> Required work:
Go through the data line by line. Copy each one holding the string "dagger".
§ §
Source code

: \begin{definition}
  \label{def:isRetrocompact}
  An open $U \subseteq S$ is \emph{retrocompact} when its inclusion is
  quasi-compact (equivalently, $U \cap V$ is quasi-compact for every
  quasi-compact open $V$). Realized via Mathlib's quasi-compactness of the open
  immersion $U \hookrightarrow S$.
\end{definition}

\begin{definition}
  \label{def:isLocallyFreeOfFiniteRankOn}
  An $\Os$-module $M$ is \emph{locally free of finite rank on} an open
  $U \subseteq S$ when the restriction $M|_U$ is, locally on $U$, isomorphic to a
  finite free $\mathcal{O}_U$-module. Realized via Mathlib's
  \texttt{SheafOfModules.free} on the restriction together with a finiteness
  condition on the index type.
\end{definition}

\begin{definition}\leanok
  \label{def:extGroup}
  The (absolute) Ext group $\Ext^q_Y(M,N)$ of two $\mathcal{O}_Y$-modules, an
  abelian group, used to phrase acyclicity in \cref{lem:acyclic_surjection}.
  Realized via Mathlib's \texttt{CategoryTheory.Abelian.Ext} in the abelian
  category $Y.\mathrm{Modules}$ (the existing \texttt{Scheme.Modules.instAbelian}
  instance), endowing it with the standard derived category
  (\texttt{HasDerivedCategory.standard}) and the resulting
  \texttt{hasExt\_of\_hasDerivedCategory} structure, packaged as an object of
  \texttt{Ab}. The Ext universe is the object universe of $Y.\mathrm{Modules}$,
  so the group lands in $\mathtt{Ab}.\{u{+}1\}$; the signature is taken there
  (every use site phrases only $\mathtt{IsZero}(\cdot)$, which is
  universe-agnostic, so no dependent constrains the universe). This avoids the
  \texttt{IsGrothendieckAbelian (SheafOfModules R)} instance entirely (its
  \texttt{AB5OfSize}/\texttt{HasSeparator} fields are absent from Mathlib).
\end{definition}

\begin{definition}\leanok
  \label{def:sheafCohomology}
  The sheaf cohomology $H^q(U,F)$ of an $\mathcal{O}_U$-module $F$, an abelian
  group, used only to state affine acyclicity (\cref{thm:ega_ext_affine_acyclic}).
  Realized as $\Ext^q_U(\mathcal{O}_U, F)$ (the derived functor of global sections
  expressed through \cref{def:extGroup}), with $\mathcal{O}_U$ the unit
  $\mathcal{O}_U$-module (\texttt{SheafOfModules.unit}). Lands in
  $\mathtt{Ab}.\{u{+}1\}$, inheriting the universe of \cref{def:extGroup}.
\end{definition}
§ §
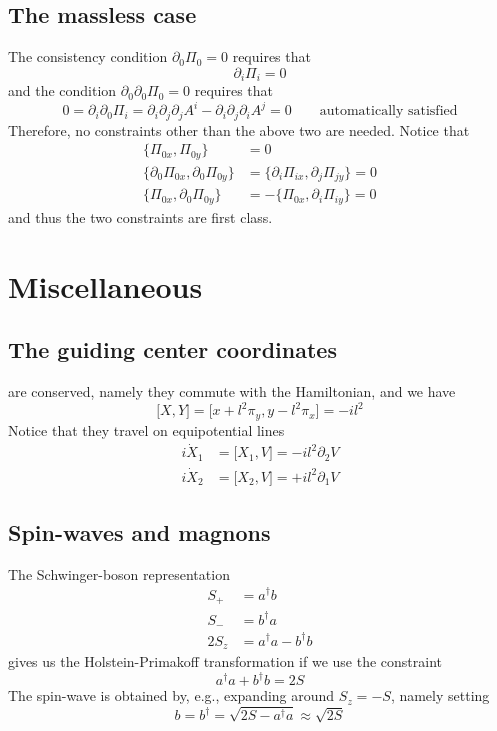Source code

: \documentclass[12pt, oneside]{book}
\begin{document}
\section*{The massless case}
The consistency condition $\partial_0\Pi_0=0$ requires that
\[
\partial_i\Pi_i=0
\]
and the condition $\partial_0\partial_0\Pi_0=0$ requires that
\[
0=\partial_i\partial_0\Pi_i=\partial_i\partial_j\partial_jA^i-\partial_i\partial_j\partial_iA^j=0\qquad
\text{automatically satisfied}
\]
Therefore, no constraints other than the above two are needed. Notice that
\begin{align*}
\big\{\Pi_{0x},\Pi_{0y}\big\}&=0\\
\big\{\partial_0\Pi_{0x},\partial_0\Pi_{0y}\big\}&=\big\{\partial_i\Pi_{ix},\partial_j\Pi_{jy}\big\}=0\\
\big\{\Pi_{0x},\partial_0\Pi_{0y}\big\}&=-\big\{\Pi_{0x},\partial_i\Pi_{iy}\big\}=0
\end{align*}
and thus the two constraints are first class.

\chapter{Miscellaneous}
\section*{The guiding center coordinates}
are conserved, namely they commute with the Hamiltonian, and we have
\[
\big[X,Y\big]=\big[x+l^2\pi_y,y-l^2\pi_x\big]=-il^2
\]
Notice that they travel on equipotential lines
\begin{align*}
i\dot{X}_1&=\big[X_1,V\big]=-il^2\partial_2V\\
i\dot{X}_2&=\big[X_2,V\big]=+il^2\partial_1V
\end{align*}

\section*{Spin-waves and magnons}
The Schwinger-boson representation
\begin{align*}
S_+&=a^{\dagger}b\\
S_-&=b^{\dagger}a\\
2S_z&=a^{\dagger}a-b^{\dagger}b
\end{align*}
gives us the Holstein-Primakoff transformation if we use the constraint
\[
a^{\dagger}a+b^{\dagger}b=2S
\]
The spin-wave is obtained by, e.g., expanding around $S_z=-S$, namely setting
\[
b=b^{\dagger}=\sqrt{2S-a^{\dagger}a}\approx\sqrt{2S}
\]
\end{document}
§ §
> Solution to this task:
S_+&=a^{\dagger}b\\
S_-&=b^{\dagger}a\\
2S_z&=a^{\dagger}a-b^{\dagger}b
a^{\dagger}a+b^{\dagger}b=2S
b=b^{\dagger}=\sqrt{2S-a^{\dagger}a}\approx\sqrt{2S}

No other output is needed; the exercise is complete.